Across the listing below, how many lines have the word "centering" in them? Provide only the number.

Top of Data to examine

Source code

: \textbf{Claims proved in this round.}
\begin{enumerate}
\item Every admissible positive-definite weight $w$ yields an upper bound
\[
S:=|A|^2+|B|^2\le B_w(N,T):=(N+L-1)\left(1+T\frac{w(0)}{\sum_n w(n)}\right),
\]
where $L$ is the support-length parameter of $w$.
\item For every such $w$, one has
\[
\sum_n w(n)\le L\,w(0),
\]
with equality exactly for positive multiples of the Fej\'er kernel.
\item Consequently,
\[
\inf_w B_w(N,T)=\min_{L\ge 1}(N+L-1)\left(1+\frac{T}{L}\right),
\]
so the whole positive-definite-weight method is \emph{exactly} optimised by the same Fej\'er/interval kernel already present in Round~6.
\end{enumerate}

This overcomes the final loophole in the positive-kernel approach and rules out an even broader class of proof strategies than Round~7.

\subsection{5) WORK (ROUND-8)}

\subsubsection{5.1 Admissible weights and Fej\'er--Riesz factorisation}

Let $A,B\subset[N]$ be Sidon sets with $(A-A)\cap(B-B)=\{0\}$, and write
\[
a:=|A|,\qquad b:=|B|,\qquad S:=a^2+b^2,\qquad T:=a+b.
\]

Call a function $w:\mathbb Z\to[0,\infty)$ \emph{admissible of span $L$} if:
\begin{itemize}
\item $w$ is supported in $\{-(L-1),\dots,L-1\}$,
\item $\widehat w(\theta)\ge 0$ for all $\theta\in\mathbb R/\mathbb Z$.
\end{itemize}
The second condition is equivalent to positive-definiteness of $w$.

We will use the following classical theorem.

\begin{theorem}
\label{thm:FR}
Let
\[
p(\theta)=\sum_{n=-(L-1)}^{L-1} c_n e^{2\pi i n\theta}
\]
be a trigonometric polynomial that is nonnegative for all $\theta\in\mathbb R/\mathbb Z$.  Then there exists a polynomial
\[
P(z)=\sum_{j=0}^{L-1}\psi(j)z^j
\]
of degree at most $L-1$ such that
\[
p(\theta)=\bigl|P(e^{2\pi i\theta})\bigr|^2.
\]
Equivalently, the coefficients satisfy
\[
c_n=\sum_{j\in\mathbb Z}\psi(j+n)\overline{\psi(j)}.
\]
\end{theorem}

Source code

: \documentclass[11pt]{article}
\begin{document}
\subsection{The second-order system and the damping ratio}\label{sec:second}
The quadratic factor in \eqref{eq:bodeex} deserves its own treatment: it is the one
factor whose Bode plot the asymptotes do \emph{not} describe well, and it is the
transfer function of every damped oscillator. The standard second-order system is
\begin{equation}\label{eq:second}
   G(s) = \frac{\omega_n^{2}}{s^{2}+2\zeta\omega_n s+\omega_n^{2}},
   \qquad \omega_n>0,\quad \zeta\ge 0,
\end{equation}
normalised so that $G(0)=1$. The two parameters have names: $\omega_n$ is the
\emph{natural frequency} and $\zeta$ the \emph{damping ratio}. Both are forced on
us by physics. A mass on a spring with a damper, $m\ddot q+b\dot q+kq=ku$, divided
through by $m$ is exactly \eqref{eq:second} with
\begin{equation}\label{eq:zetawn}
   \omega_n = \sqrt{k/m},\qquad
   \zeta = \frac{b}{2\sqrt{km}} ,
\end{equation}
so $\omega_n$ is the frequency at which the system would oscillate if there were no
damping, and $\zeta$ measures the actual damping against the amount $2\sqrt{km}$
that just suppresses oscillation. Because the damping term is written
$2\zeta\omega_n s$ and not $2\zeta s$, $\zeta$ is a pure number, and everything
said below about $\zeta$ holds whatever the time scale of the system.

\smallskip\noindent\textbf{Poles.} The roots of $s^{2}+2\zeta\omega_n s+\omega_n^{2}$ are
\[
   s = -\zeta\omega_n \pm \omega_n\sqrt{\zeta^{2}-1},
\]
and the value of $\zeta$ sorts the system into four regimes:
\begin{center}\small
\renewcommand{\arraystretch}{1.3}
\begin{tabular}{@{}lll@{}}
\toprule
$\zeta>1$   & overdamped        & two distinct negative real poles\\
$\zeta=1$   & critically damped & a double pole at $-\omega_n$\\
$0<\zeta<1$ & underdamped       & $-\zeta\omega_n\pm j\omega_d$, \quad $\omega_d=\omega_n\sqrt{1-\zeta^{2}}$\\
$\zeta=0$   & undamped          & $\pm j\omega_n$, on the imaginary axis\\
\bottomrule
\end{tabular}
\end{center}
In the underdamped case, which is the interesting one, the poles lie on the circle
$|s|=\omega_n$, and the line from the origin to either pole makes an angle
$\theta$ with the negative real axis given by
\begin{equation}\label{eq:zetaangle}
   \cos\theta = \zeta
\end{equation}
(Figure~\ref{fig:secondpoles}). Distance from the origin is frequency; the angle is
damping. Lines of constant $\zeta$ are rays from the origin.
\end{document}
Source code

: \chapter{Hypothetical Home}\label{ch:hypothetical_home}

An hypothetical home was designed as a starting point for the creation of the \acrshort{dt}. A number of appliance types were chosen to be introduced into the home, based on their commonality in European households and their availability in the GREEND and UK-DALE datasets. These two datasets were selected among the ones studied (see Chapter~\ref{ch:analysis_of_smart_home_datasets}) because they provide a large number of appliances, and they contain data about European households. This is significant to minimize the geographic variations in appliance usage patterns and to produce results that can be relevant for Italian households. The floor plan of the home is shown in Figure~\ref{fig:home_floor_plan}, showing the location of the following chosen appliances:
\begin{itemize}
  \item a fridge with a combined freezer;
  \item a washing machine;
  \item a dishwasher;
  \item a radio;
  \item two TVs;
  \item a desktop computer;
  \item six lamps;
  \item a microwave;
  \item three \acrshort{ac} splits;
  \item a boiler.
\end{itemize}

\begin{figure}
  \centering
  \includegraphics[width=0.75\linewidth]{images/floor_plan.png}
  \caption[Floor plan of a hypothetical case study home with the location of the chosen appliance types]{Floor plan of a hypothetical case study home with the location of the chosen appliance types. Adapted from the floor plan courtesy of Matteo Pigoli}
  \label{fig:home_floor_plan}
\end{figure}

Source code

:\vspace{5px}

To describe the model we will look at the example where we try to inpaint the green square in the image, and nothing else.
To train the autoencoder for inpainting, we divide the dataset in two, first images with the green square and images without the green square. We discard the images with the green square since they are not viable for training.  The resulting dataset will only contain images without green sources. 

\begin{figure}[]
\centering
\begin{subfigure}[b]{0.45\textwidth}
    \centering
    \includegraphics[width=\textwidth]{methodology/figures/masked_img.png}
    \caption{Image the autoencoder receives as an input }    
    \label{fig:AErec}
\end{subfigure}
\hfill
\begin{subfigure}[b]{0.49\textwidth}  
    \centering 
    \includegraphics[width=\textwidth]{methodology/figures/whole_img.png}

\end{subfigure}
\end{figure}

Bottom of Data to examine

→ Task result
4